-- PROBLEM --
Once you reach the line that holds "has no repeated" in the listing below, output it and every line after it through the line that holds "obtain a space", word for word.

-- SOURCE INFORMATION --

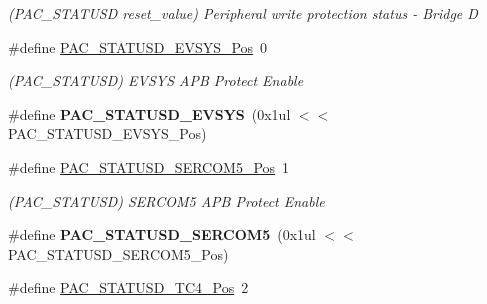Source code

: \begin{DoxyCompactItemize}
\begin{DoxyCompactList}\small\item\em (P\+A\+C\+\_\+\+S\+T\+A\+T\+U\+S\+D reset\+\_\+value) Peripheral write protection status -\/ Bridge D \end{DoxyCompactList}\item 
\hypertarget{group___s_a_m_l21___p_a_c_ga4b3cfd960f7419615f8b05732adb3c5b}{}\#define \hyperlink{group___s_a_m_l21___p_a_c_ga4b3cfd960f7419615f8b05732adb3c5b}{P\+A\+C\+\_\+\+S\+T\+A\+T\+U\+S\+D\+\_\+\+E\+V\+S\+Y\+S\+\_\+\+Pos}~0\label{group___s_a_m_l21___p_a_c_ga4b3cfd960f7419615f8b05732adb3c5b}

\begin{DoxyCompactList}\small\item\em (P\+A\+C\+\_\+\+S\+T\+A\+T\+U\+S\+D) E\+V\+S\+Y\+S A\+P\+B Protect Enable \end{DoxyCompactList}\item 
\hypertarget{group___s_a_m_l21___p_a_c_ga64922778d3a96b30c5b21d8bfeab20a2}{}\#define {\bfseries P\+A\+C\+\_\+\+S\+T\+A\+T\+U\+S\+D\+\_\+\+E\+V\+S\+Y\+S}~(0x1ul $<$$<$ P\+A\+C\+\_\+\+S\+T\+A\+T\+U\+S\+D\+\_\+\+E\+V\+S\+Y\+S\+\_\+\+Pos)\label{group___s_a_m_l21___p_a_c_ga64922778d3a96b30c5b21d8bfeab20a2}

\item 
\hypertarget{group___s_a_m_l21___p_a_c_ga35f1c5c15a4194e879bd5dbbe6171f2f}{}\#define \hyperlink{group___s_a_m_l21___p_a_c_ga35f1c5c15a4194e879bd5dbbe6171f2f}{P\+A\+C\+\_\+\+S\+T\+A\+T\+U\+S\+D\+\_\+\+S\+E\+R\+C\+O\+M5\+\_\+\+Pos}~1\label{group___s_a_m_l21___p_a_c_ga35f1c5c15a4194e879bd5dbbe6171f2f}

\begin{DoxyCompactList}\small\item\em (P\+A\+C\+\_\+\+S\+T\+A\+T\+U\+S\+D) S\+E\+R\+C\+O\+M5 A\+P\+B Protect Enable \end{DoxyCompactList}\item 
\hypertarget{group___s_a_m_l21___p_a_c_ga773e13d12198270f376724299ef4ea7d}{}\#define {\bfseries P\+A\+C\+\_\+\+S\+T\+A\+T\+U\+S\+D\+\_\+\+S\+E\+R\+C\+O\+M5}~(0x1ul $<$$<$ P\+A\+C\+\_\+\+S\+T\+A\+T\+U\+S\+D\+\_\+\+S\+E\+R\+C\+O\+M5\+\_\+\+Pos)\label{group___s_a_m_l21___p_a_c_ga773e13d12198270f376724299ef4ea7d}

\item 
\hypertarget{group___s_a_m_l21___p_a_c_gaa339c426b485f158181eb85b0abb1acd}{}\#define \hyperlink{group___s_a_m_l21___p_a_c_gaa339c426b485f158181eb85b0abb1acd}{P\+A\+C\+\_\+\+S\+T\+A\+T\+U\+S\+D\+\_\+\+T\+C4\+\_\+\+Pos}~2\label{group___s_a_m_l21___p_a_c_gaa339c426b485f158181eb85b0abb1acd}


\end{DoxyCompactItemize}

* * *

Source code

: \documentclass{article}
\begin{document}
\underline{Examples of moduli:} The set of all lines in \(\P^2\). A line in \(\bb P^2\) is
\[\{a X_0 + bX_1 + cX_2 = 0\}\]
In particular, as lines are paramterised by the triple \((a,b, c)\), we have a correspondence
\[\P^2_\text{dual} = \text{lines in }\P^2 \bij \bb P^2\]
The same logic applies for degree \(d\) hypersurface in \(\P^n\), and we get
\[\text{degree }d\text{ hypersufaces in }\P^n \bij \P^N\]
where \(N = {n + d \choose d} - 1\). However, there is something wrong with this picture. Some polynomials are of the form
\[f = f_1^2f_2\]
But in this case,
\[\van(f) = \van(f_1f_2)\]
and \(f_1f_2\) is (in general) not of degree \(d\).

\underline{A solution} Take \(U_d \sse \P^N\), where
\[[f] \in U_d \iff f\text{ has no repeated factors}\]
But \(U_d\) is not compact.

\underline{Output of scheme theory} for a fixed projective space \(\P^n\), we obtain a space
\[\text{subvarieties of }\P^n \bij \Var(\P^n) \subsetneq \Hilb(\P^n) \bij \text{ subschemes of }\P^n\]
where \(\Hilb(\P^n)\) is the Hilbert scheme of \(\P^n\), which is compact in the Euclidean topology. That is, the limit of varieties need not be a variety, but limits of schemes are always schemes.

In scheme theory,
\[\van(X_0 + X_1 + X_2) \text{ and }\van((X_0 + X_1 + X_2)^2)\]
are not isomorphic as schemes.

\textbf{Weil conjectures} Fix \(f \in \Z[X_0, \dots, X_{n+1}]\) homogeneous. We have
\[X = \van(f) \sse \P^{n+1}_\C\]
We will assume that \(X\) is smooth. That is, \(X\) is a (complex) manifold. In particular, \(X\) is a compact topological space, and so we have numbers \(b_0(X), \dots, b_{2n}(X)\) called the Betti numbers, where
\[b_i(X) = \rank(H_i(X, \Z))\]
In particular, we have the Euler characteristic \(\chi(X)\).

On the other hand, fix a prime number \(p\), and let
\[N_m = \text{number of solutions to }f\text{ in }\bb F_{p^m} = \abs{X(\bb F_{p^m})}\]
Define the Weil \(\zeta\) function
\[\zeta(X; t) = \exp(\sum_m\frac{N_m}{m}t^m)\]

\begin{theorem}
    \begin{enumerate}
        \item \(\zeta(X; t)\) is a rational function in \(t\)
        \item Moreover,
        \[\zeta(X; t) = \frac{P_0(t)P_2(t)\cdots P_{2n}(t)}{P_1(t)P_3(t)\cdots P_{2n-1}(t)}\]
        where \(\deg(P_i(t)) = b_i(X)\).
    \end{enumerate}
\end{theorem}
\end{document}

-- YOUR RESPONSE --
\[[f] \in U_d \iff f\text{ has no repeated factors}\]
But \(U_d\) is not compact.

\underline{Output of scheme theory} for a fixed projective space \(\P^n\), we obtain a space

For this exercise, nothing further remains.